Neppure ai santi del Signore è dato
di narrare tutte le sue meraviglie,
che il Signore, l’Onnipotente, ha stabilito
perché l’universo stesse saldo nella sua gloria.
Egli scruta l’abisso e il cuore,
e penetra tutti i loro segreti.
L’Altissimo conosce tutta la scienza
e osserva i segni dei tempi,
annunciando le cose passate e future
e svelando le tracce di quelle nascoste.
Nessun pensiero gli sfugge,
neppure una parola gli è nascosta.
Ha disposto con ordine le meraviglie della sua sapienza,
egli solo è da sempre e per sempre:
nulla gli è aggiunto e nulla gli è tolto,
non ha bisogno di alcun consigliere.
Quanto sono amabili tutte le sue opere!
E appena una scintilla se ne può osservare.
Tutte queste cose hanno vita e resteranno per sempre
per tutte le necessità, e tutte gli obbediscono.
Tutte le cose sono a due a due, una di fronte all’altra,
egli non ha fatto nulla d’incompleto.
L’una conferma i pregi dell’altra:
chi si sazierà di contemplare la sua gloria?
La perfezione del Creatore
Ben Sira è un attento osservatore della realtà nella quale riconosce l’impronta del Creatore. La perfezione della creazione suscita stupore in chi la contempla con gli occhi del ricercatore della bellezza. L’ordine presente nella natura rivela il sapiente progetto del divino architetto al quale va il merito di aver realizzato tutto ciò che esiste.
Egli è il progettista e l’esecutore artistico mediante la sua parola. Nessuno può ergersi a consigliere di Dio ma tutti, persino gli angeli santi, sono chiamati a godere della creazione senza la pretesa di poterla conoscere e possedere per intero. La ricerca scientifica, i cui prodromi si rintracciano nella sapienza d’Israele, non mira a possedere la verità per usarla secondo i propri scopi, ma a conoscere sempre meglio la volontà di Dio, il fine per cui tutto è stato creato e, finalmente per sentirsi parte attiva della creazione come custode e narratore delle sue bellezze.
✝ Dal Vangelo secondo Mc 10,46-52
Rabbunì, che io veda di nuovo!
In quel tempo, mentre Gesù partiva da Gèrico insieme ai suoi discepoli e a molta folla, il figlio di Timèo, Bartimèo, che era cieco, sedeva lungo la strada a mendicare.

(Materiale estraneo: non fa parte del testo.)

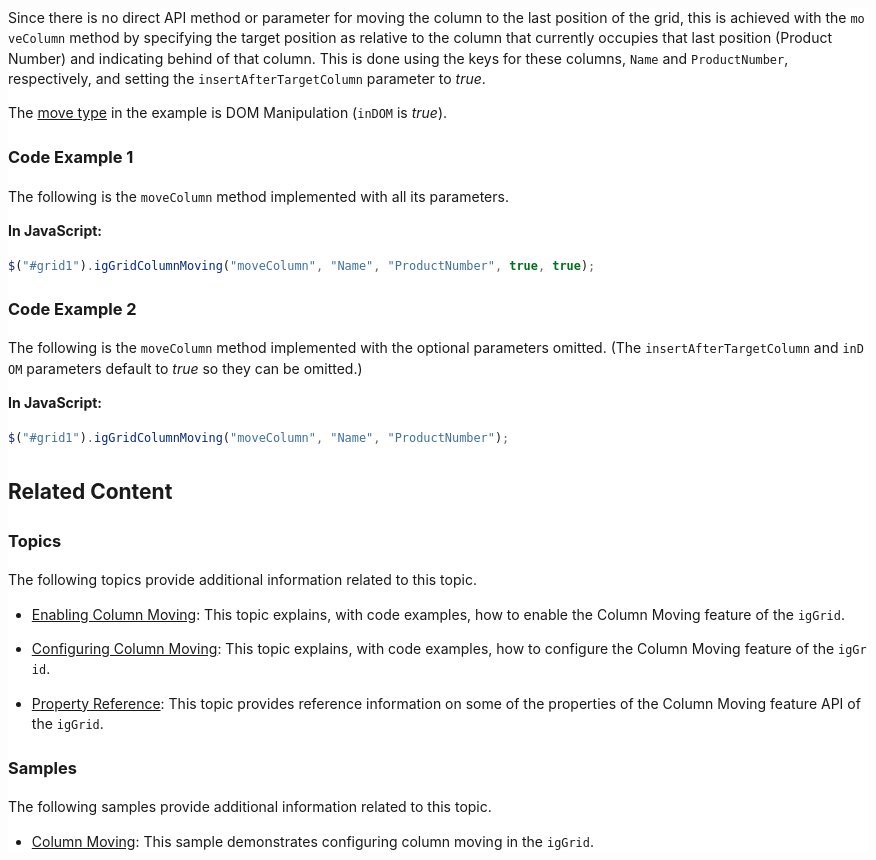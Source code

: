 Since there is no direct API method or parameter for moving the column to the last position of the grid, this is achieved with the `moveColumn` method by specifying the target position as relative to the column that currently occupies that last position (Product Number) and indicating behind of that column. This is done using the keys for these columns, `Name` and `ProductNumber`, respectively, and setting the `insertAfterTargetColumn` parameter to *true*.

The [move type](igGrid-ColumnMoving-Overview.html#type) in the example is DOM Manipulation (`inDOM` is *true*).

### <a id="example-right-1"></a> Code Example 1

The following is the `moveColumn` method implemented with all its parameters.

**In JavaScript:**

```js
$("#grid1").igGridColumnMoving("moveColumn", "Name", "ProductNumber", true, true);
```

### <a id="example-right-2"></a> Code Example 2

The following is the `moveColumn` method implemented with the optional parameters omitted. (The  `insertAfterTargetColumn` and `inDOM` parameters default to *true* so they can be omitted.)

**In JavaScript:**

```js
$("#grid1").igGridColumnMoving("moveColumn", "Name", "ProductNumber");
```


## <a id="related-content"></a> Related Content

### <a id="topics"></a> Topics

The following topics provide additional information related to this topic.

- [Enabling Column Moving](igGrid-ColumnMoving-Enabling.html): This topic explains, with code examples, how to enable the Column Moving feature of the `igGrid`.

- [Configuring Column Moving](igGrid-ColumnMoving-Configuring.html): This topic explains, with code examples, how to configure the Column Moving feature of the `igGrid`.

- [Property Reference](igGrid-ColumnMoving-PropertyReference.html): This topic provides reference information on some of the properties of the Column Moving feature API of the `igGrid`.


### <a id="samples"></a> Samples

The following samples provide additional information related to this topic.

- [Column Moving](%%SamplesUrl%%/grid/column-moving): This sample demonstrates configuring column moving in the `igGrid`.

Sentendo che era Gesù Nazareno, cominciò a gridare e a dire: «Figlio di Davide, Gesù, abbi pietà di me!».
Molti lo rimproveravano perché tacesse, ma egli gridava ancora più forte: «Figlio di Davide, abbi pietà di me!».
Gesù si fermò e disse: «Chiamatelo!». Chiamarono il cieco, dicendogli: «Coraggio! Àlzati, ti chiama!». Egli, gettato via il suo mantello, balzò in piedi e venne da Gesù.
Allora Gesù gli disse: «Che cosa vuoi che io faccia per te?». E il cieco gli rispose: «Rabbunì, che io veda di nuovo!». E Gesù gli disse: «Va’, la tua fede ti ha salvato». E subito vide di nuovo e lo seguiva lungo la strada.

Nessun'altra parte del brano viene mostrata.